The suspect, Azedine Berkane, 39, remained in custody Monday and was to undergo a second psychiatric exam, according to France-Info radio. The attack early Sunday on Mayor Bertrand Delanoe was the third on public officials in France this year.
Delanoe, 52, was stabbed in the stomach at 2:30 a.m. Sunday in an ornate salon of Paris City Hall, which was opened to the public for an all-night fete. He underwent an operation and was to remain hospitalized for about eight days.
The attacker lunged at Delanoe as he walked in the crowd of hundreds of people. The mayor never lost consciousness and ordered the party to continue "until 8 a.m., as planned," according to his aides.
Berkane, an unemployed French man of Algerian descent, was immediately wrestled to the ground and arrested.
"We didn't see him coming," Delanoe's communications director, Anne-Sylvie Schneider, was quoting as saying in the daily newspaper Liberation. "I thought he was punching him (the mayor) in the stomach ... (but) Bertrand Delanoe said, `He knifed me.'"
Judicial officials said the suspect was to be placed under investigation a step short of being charged on Tuesday after his detention was prolonged for 24 hours.
The suspect voluntarily submitted to psychiatric treatment in April, according to judicial officials.
Berkane described himself as a practicing Muslim and said he viewed homosexuality as against nature, the judicial officials said. However, investigators said the suspect had no links with radical groups and that they were treating the attack as a common crime.

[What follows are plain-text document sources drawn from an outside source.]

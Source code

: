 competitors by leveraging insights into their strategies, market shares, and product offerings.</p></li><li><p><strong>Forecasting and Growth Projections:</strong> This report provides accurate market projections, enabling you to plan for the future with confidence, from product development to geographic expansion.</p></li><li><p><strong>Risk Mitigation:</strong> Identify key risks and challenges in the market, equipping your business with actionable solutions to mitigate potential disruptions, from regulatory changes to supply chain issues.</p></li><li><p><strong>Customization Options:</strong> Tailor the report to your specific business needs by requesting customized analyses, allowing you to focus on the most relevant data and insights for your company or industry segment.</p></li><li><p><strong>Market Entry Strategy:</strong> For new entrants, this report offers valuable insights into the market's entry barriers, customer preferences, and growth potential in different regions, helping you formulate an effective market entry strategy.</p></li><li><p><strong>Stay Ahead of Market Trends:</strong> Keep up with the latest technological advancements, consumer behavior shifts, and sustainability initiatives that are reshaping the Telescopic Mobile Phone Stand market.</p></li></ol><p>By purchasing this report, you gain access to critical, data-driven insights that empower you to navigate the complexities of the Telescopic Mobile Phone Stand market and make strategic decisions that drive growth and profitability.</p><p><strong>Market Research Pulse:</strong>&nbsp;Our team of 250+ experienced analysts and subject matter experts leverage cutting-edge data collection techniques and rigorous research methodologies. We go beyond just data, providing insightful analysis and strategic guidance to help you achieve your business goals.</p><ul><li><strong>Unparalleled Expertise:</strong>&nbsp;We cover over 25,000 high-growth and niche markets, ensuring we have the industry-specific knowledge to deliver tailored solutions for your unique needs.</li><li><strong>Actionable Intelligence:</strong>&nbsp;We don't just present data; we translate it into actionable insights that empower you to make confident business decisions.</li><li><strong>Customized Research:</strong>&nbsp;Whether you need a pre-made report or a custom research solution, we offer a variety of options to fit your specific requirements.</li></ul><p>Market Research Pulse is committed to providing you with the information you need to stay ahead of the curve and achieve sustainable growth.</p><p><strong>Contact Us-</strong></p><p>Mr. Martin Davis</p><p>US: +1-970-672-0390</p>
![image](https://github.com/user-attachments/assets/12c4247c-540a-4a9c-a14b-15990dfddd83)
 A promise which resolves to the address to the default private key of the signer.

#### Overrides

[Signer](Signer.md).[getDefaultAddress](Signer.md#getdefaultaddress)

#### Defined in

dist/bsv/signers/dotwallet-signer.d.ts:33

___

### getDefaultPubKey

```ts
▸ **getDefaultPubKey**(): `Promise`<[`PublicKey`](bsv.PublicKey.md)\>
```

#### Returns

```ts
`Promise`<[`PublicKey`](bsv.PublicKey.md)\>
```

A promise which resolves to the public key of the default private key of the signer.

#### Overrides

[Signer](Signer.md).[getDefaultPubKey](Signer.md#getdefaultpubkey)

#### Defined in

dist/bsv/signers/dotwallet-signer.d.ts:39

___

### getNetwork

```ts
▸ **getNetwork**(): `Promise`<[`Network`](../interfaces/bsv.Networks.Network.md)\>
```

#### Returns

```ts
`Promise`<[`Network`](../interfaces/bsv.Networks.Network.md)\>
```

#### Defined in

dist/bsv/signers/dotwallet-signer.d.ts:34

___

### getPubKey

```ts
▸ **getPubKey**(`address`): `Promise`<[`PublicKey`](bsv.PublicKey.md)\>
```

The stabbing occurred during the "Sleepless Night" fete inaugurated by Delanoe. The celebration was an all-night cultural and artistic party taking place across the city. For the occasion, the mayor opened the sprawling City Hall to the public.
City Hall is not a "fortified castle hiding behind sentinels," said Delanoe's first deputy, Anne Hidalgo. "Bertrand Delanoe's choice was to have an open house," she said on Europe 1 radio.
In March, an unemployed man with a history of psychiatric problems gunned down eight city council members in suburban Nanterre. On July 14 Bastille Day a man tried to shoot President Jacques Chirac as he reviewed troops near the Arc de Triomphe. Chirac was unhurt.
Delanoe, a Socialist elected in 2001, broke a centurylong hold by the right wing on Paris. Early on, he began marking his tenure with special events like the all-night party.